→ **Work request**:
Locate the line that contains "finally said, breathless." in the entries below, then repeat it and every following line through the line that contains "be all right.", exactly, and no others.
■ ■ ■ ■ ■ ■ ■
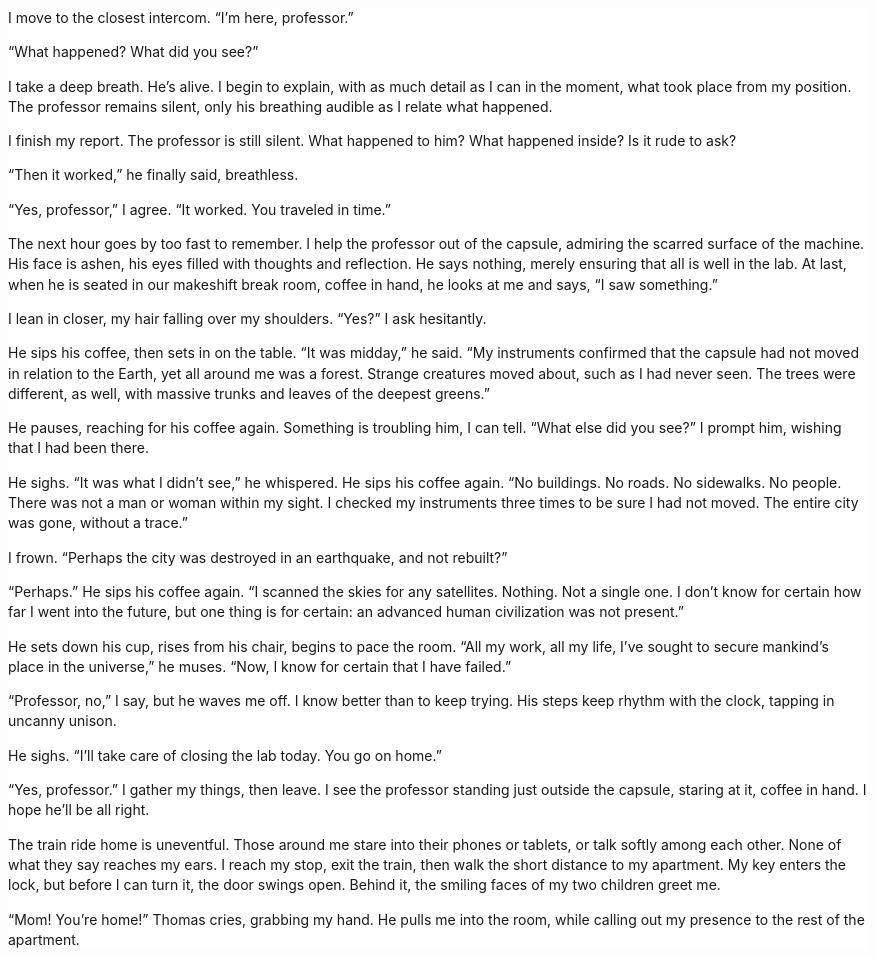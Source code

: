 I move to the closest intercom. “I’m here, professor.”

“What happened? What did you see?”

I take a deep breath. He’s alive. I begin to explain, with as much detail as I can in the moment, what took place from my position. The professor remains silent, only his breathing audible as I relate what happened.

I finish my report. The professor is still silent. What happened to him? What happened inside? Is it rude to ask?

“Then it worked,” he finally said, breathless.

“Yes, professor,” I agree. “It worked. You traveled in time.”

The next hour goes by too fast to remember. I help the professor out of the capsule, admiring the scarred surface of the machine. His face is ashen, his eyes filled with thoughts and reflection. He says nothing, merely ensuring that all is well in the lab. At last, when he is seated in our makeshift break room, coffee in hand, he looks at me and says, “I saw something.”

I lean in closer, my hair falling over my shoulders. “Yes?” I ask hesitantly.

He sips his coffee, then sets in on the table. “It was midday,” he said. “My instruments confirmed that the capsule had not moved in relation to the Earth, yet all around me was a forest. Strange creatures moved about, such as I had never seen. The trees were different, as well, with massive trunks and leaves of the deepest greens.”

He pauses, reaching for his coffee again. Something is troubling him, I can tell. “What else did you see?” I prompt him, wishing that I had been there.

He sighs. “It was what I didn’t see,” he whispered. He sips his coffee again. “No buildings. No roads. No sidewalks. No people. There was not a man or woman within my sight. I checked my instruments three times to be sure I had not moved. The entire city was gone, without a trace.”

I frown. “Perhaps the city was destroyed in an earthquake, and not rebuilt?”

“Perhaps.” He sips his coffee again. “I scanned the skies for any satellites. Nothing. Not a single one. I don’t know for certain how far I went into the future, but one thing is for certain: an advanced human civilization was not present.”

He sets down his cup, rises from his chair, begins to pace the room. “All my work, all my life, I’ve sought to secure mankind’s place in the universe,” he muses. “Now, I know for certain that I have failed.”

“Professor, no,” I say, but he waves me off. I know better than to keep trying. His steps keep rhythm with the clock, tapping in uncanny unison.

He sighs. “I’ll take care of closing the lab today. You go on home.”

“Yes, professor.” I gather my things, then leave. I see the professor standing just outside the capsule, staring at it, coffee in hand. I hope he’ll be all right.

The train ride home is uneventful. Those around me stare into their phones or tablets, or talk softly among each other. None of what they say reaches my ears. I reach my stop, exit the train, then walk the short distance to my apartment. My key enters the lock, but before I can turn it, the door swings open. Behind it, the smiling faces of my two children greet me.

“Mom! You’re home!” Thomas cries, grabbing my hand. He pulls me into the room, while calling out my presence to the rest of the apartment.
■ ■ ■ ■ ■ ■ ■
→ **Output of the exercise**:
“Then it worked,” he finally said, breathless.

“Yes, professor,” I agree. “It worked. You traveled in time.”

The next hour goes by too fast to remember. I help the professor out of the capsule, admiring the scarred surface of the machine. His face is ashen, his eyes filled with thoughts and reflection. He says nothing, merely ensuring that all is well in the lab. At last, when he is seated in our makeshift break room, coffee in hand, he looks at me and says, “I saw something.”

I lean in closer, my hair falling over my shoulders. “Yes?” I ask hesitantly.

He sips his coffee, then sets in on the table. “It was midday,” he said. “My instruments confirmed that the capsule had not moved in relation to the Earth, yet all around me was a forest. Strange creatures moved about, such as I had never seen. The trees were different, as well, with massive trunks and leaves of the deepest greens.”

He pauses, reaching for his coffee again. Something is troubling him, I can tell. “What else did you see?” I prompt him, wishing that I had been there.

He sighs. “It was what I didn’t see,” he whispered. He sips his coffee again. “No buildings. No roads. No sidewalks. No people. There was not a man or woman within my sight. I checked my instruments three times to be sure I had not moved. The entire city was gone, without a trace.”

I frown. “Perhaps the city was destroyed in an earthquake, and not rebuilt?”

“Perhaps.” He sips his coffee again. “I scanned the skies for any satellites. Nothing. Not a single one. I don’t know for certain how far I went into the future, but one thing is for certain: an advanced human civilization was not present.”

He sets down his cup, rises from his chair, begins to pace the room. “All my work, all my life, I’ve sought to secure mankind’s place in the universe,” he muses. “Now, I know for certain that I have failed.”

“Professor, no,” I say, but he waves me off. I know better than to keep trying. His steps keep rhythm with the clock, tapping in uncanny unison.

He sighs. “I’ll take care of closing the lab today. You go on home.”

“Yes, professor.” I gather my things, then leave. I see the professor standing just outside the capsule, staring at it, coffee in hand. I hope he’ll be all right.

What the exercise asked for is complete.